Would you like to learn this skill?  If so, here's what you do. 

  • Accurately mark off a 100-foot (30-meter) course. 
  • Walk normally over the course at least three times counting the number of paces you take during the three times you walk the course.  One pace is the amount of distance a person covers in two steps. 

The total distance walked divided by the number of paces taken is equal to the number of feet per pace (meters per pace).  For example, if you walked the course three times and took 150 paces, then 300 feet/150 paces = 2 feet per pace.

If you wanted to calculate your pace in meters and walking 90 meters required 150 paces, then 90/150 = 0.6 meters per pace.  Using this technique, you can estimate distances in the environment.  You can check your accuracy by measuring the length of a building, sidewalk, or hallway.  Then walk the distance, count your paces and estimate the distance.  If you consistently obtain a result that is inaccurate, recheck your pace on the 100-foot (30-meter) course. 

Using knowledge of their feet per pace, Lewis, Clark and expedition members could come very close to accurately calculating distance traveled, distance between landmarks and so on.  Knowing these distances was essential to developing a map.

Use the pacing method to determine the length and width of your classroom.

What problems might occur in calculating distances using the pacing method?

Estimating Height

Another important skill that Lewis, Clark, and other expedition members needed was the ability to estimate the height of objects.  Why was this an important skill?

If you can estimate distance and height, you are better able to create a map.  Estimating distance and height will also help you determine your location on a map.

There are different methods that can be used to estimate height:

  • the pencil method,
  • the shadow method, and
  • the head-to-ground method.

Estimating Height  The Pencil Method

To use the pencil method, you need a friend who knows his or her height and a pencil.  Then do the following.
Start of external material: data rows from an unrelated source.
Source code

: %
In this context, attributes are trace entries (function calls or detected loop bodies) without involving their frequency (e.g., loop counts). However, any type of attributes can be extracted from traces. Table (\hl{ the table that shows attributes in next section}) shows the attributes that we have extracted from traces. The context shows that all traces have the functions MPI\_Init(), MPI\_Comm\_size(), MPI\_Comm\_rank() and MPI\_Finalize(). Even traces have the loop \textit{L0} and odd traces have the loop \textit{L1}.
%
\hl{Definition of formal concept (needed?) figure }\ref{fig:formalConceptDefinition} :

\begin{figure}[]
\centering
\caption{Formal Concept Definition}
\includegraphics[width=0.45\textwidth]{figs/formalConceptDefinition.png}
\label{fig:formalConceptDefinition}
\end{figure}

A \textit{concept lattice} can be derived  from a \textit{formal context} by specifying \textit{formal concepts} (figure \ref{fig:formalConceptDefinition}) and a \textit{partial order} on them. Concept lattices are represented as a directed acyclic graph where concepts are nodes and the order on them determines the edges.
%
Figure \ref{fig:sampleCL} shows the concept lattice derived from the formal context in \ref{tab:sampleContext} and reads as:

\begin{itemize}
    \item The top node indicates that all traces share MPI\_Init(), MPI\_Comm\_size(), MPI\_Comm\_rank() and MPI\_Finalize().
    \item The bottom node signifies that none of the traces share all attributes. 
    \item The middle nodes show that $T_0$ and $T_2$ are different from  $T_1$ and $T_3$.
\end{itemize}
  • Choose an object that you want to measure–maybe a tree in the backyard. 
  • Have a friend who knows his or her height stand close to the tree. 
  • Hold a pencil in your hand and extend your arm fully so that your elbow is locked.
  • Line up the top of the pencil with your friend's head.
  • Place your thumb on the pencil to line up with your friend's feet.
  • Now the pencil represents the scaled height of your friend standing against the object. 
  • See how many pencil lengths it takes to reach the top of the tree. 
  • If the person standing next to the tree is six-feet-tall (182 cm) and it takes six pencil lengths to reach the top of the tree, the tree is approximately 36 feet (1092 meters) high. 

Estimating Height The Shadow Method

To estimate height using this method, you will need two yardsticks or metersticks and a sunny day.  Then do the following.

  • Choose an object to measure such as a tree. 
  • Place a yardstick (meterstick) perpendicular to the ground and measure the length of the yardstick´s shadow. 
  • Measure the length of the tree's shadow.  Now you can use the formula below to estimate the height of the tree.

shadow of the tree  =  object height
shadow of the stick       stick height

Here's an example.

If a tree has a shadow that measures 12 feet and the yardstick has a shadow of 1 foot, then:

12 feet = tree height
1 foot         3 feet  

12 x 3 = tree height

The tree is 36 feet high.

Estimating Height Head to Ground Method

To use this method, you need to know your feet per pace.  Then do the following.

  • Choose the item you want to measure such as a tree. 
  • Stand with your back to the tree and several paces away from the tree.  Bend forward and touch your head to the ground (or get as close as you can). 
  • Look backward through your legs. 
  • If you can't JUST see the top of the tree, move further from the tree or closer to the tree and try again. 
  • When you can JUST see the top of the tree, its height will be about the same distance as the distance you are standing from the tree. 
  • Turn around and count the paces back to the object.  Then use the distance of your pace (feet per pace) to determine the height of the tree.

Try estimating the height of the same tree using each method.  Were the estimates pretty close?